(Entries taken from a collection)
—————

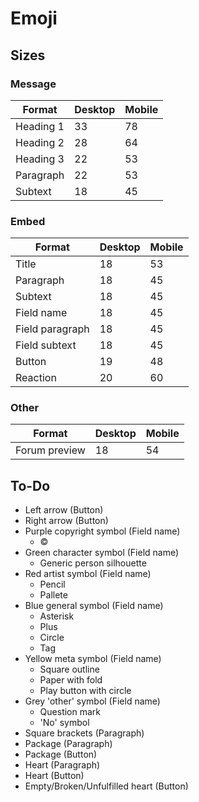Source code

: # Emoji

## Sizes

### Message

| Format | Desktop | Mobile |
| ------ | ------- | ------ |
| Heading 1 | 33 | 78 |
| Heading 2 | 28 | 64 |
| Heading 3 | 22 | 53 |
| Paragraph | 22 | 53 |
| Subtext | 18 | 45 |

### Embed

| Format | Desktop | Mobile |
| ------ | ------- | ------ |
| Title | 18 | 53 |
| Paragraph | 18 | 45 |
| Subtext | 18 | 45 |
| Field name | 18 | 45 |
| Field paragraph | 18 | 45 |
| Field subtext | 18 | 45 |
| Button | 19 | 48 |
| Reaction | 20 | 60 |

### Other

| Format | Desktop | Mobile |
| ------ | ------- | ------ |
| Forum preview | 18 | 54 |

## To-Do

* Left arrow (Button)
* Right arrow (Button)
* Purple copyright symbol (Field name)
	* &copy;
* Green character symbol (Field name)
	* Generic person silhouette
* Red artist symbol (Field name)
	* Pencil
	* Pallete
* Blue general symbol (Field name)
	* Asterisk
	* Plus
	* Circle
	* Tag
* Yellow meta symbol (Field name)
	* Square outline
	* Paper with fold
	* Play button with circle
* Grey 'other' symbol (Field name)
	* Question mark
	* 'No' symbol
* Square brackets (Paragraph)
* Package (Paragraph)
* Package (Button)
* Heart (Paragraph)
* Heart (Button)
* Empty/Broken/Unfulfilled heart (Button)
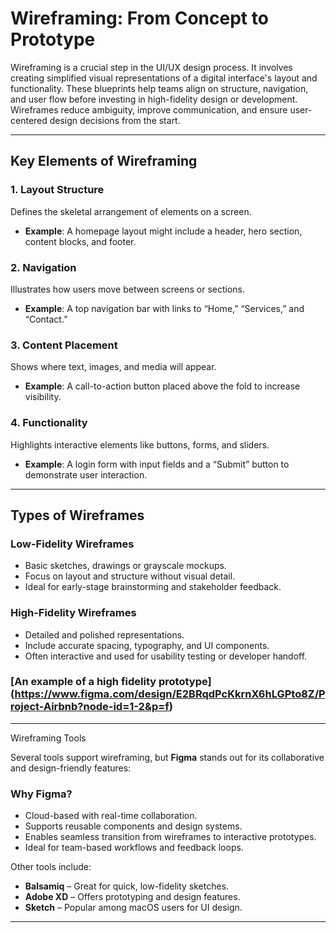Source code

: # Wireframing: From Concept to Prototype

Wireframing is a crucial step in the UI/UX design process. It involves creating simplified visual representations of a digital interface's layout and functionality. These blueprints help teams align on structure, navigation, and user flow before investing in high-fidelity design or development. Wireframes reduce ambiguity, improve communication, and ensure user-centered design decisions from the start.

---


##  Key Elements of Wireframing

### 1. Layout Structure
Defines the skeletal arrangement of elements on a screen.
- **Example**: A homepage layout might include a header, hero section, content blocks, and footer.

### 2. Navigation
Illustrates how users move between screens or sections.
- **Example**: A top navigation bar with links to “Home,” “Services,” and “Contact.”

### 3. Content Placement
Shows where text, images, and media will appear.
- **Example**: A call-to-action button placed above the fold to increase visibility.

### 4. Functionality
Highlights interactive elements like buttons, forms, and sliders.
- **Example**: A login form with input fields and a “Submit” button to demonstrate user interaction.

---

##  Types of Wireframes

### Low-Fidelity Wireframes
- Basic sketches, drawings or grayscale mockups.
- Focus on layout and structure without visual detail.
- Ideal for early-stage brainstorming and stakeholder feedback.

### High-Fidelity Wireframes
- Detailed and polished representations.
- Include accurate spacing, typography, and UI components.
- Often interactive and used for usability testing or developer handoff.

### [An example of a high fidelity prototype] (https://www.figma.com/design/E2BRqdPcKkrnX6hLGPto8Z/Project-Airbnb?node-id=1-2&p=f)

---

Wireframing Tools

Several tools support wireframing, but **Figma** stands out for its collaborative and design-friendly features:

### Why Figma?
- Cloud-based with real-time collaboration.
- Supports reusable components and design systems.
- Enables seamless transition from wireframes to interactive prototypes.
- Ideal for team-based workflows and feedback loops.

Other tools include:
- **Balsamiq** – Great for quick, low-fidelity sketches.
- **Adobe XD** – Offers prototyping and design features.
- **Sketch** – Popular among macOS users for UI design.

---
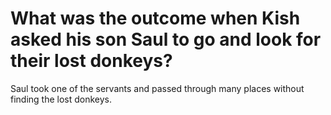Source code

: # What was the outcome when Kish asked his son Saul to go and look for their lost donkeys?

Saul took one of the servants and passed through many places without finding the lost donkeys.
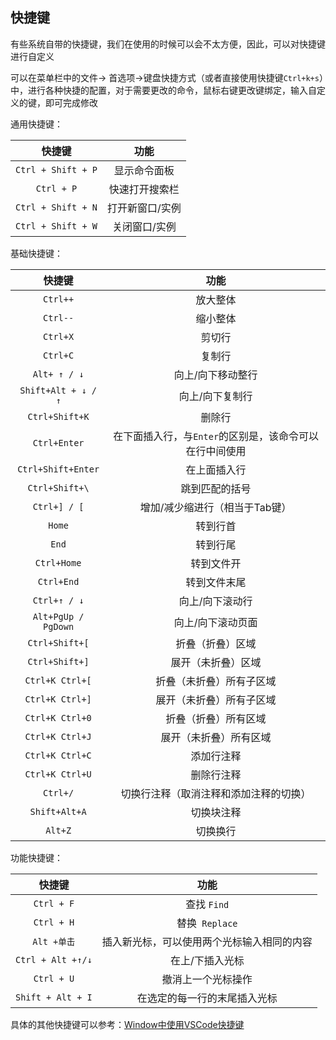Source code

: ## 快捷键

有些系统自带的快捷键，我们在使用的时候可以会不太方便，因此，可以对快捷键进行自定义

可以在菜单栏中的文件-> 首选项->键盘快捷方式（或者直接使用快捷键`Ctrl+k+s`）中，进行各种快捷的配置，对于需要更改的命令，鼠标右键更改键绑定，输入自定义的键，即可完成修改

通用快捷键：

|       快捷键       |      功能       |
| :----------------: | :-------------: |
| `Ctrl + Shift + P` |  显示命令面板   |
|     `Ctrl + P`     | 快速打开搜索栏  |
| `Ctrl + Shift + N` | 打开新窗口/实例 |
| `Ctrl + Shift + W` |  关闭窗口/实例  |

基础快捷键：

|       快捷键        |                          功能                           |
| :-----------------: | :-----------------------------------------------------: |
|      `Ctrl++`       |                        放大整体                         |
|      `Ctrl--`       |                        缩小整体                         |
|      `Ctrl+X`       |                         剪切行                          |
|      `Ctrl+C`       |                         复制行                          |
|    `Alt+ ↑ / ↓`     |                    向上/向下移动整行                    |
| `Shift+Alt + ↓ / ↑` |                     向上/向下复制行                     |
|   `Ctrl+Shift+K`    |                         删除行                          |
|    `Ctrl+Enter`     | 在下面插入行，与`Enter`的区别是，该命令可以在行中间使用 |
| `Ctrl+Shift+Enter`  |                      在上面插入行                       |
|   `Ctrl+Shift+\`    |                     跳到匹配的括号                      |
|    `Ctrl+] / [`     |             增加/减少缩进行（相当于Tab键）              |
|       `Home`        |                        转到行首                         |
|        `End`        |                        转到行尾                         |
|     `Ctrl+Home`     |                       转到文件开                        |
|     `Ctrl+End`      |                      转到文件末尾                       |
|    `Ctrl+↑ / ↓`     |                     向上/向下滚动行                     |
| `Alt+PgUp / PgDown` |                    向上/向下滚动页面                    |
|   `Ctrl+Shift+[`    |                    折叠（折叠）区域                     |
|   `Ctrl+Shift+]`    |                   展开（未折叠）区域                    |
|   `Ctrl+K Ctrl+[`   |                折叠（未折叠）所有子区域                 |
|   `Ctrl+K Ctrl+]`   |                展开（未折叠）所有子区域                 |
|   `Ctrl+K Ctrl+0`   |                  折叠（折叠）所有区域                   |
|   `Ctrl+K Ctrl+J`   |                 展开（未折叠）所有区域                  |
|   `Ctrl+K Ctrl+C`   |                       添加行注释                        |
|   `Ctrl+K Ctrl+U`   |                       删除行注释                        |
|      `Ctrl+/`       |         切换行注释（取消注释和添加注释的切换）          |
|    `Shift+Alt+A`    |                       切换块注释                        |
|       `Alt+Z`       |                        切换换行                         |


功能快捷键：

|      快捷键       |                    功能                    |
| :---------------: | :----------------------------------------: |
|    `Ctrl + F`     |                查找 `Find`                 |
|    `Ctrl + H`     |               替换` Replace`               |
|    `Alt +单击`    | 插入新光标，可以使用两个光标输入相同的内容 |
| `Ctrl + Alt +↑/↓` |              在上/下插入光标               |
|    `Ctrl + U`     |             撤消上一个光标操作             |
| `Shift + Alt + I` |        在选定的每一行的末尾插入光标        |

具体的其他快捷键可以参考：[Window中使用VSCode快捷键](https://blog.csdn.net/dreaming317/article/details/103823950)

—————

### Exercise details
Print exactly the lines above from the one with "Wireframing is a" to the one with "Illustrates how users", including both.

### Exercise result
Wireframing is a crucial step in the UI/UX design process. It involves creating simplified visual representations of a digital interface's layout and functionality. These blueprints help teams align on structure, navigation, and user flow before investing in high-fidelity design or development. Wireframes reduce ambiguity, improve communication, and ensure user-centered design decisions from the start.

---


##  Key Elements of Wireframing

### 1. Layout Structure
Defines the skeletal arrangement of elements on a screen.
- **Example**: A homepage layout might include a header, hero section, content blocks, and footer.

### 2. Navigation
Illustrates how users move between screens or sections.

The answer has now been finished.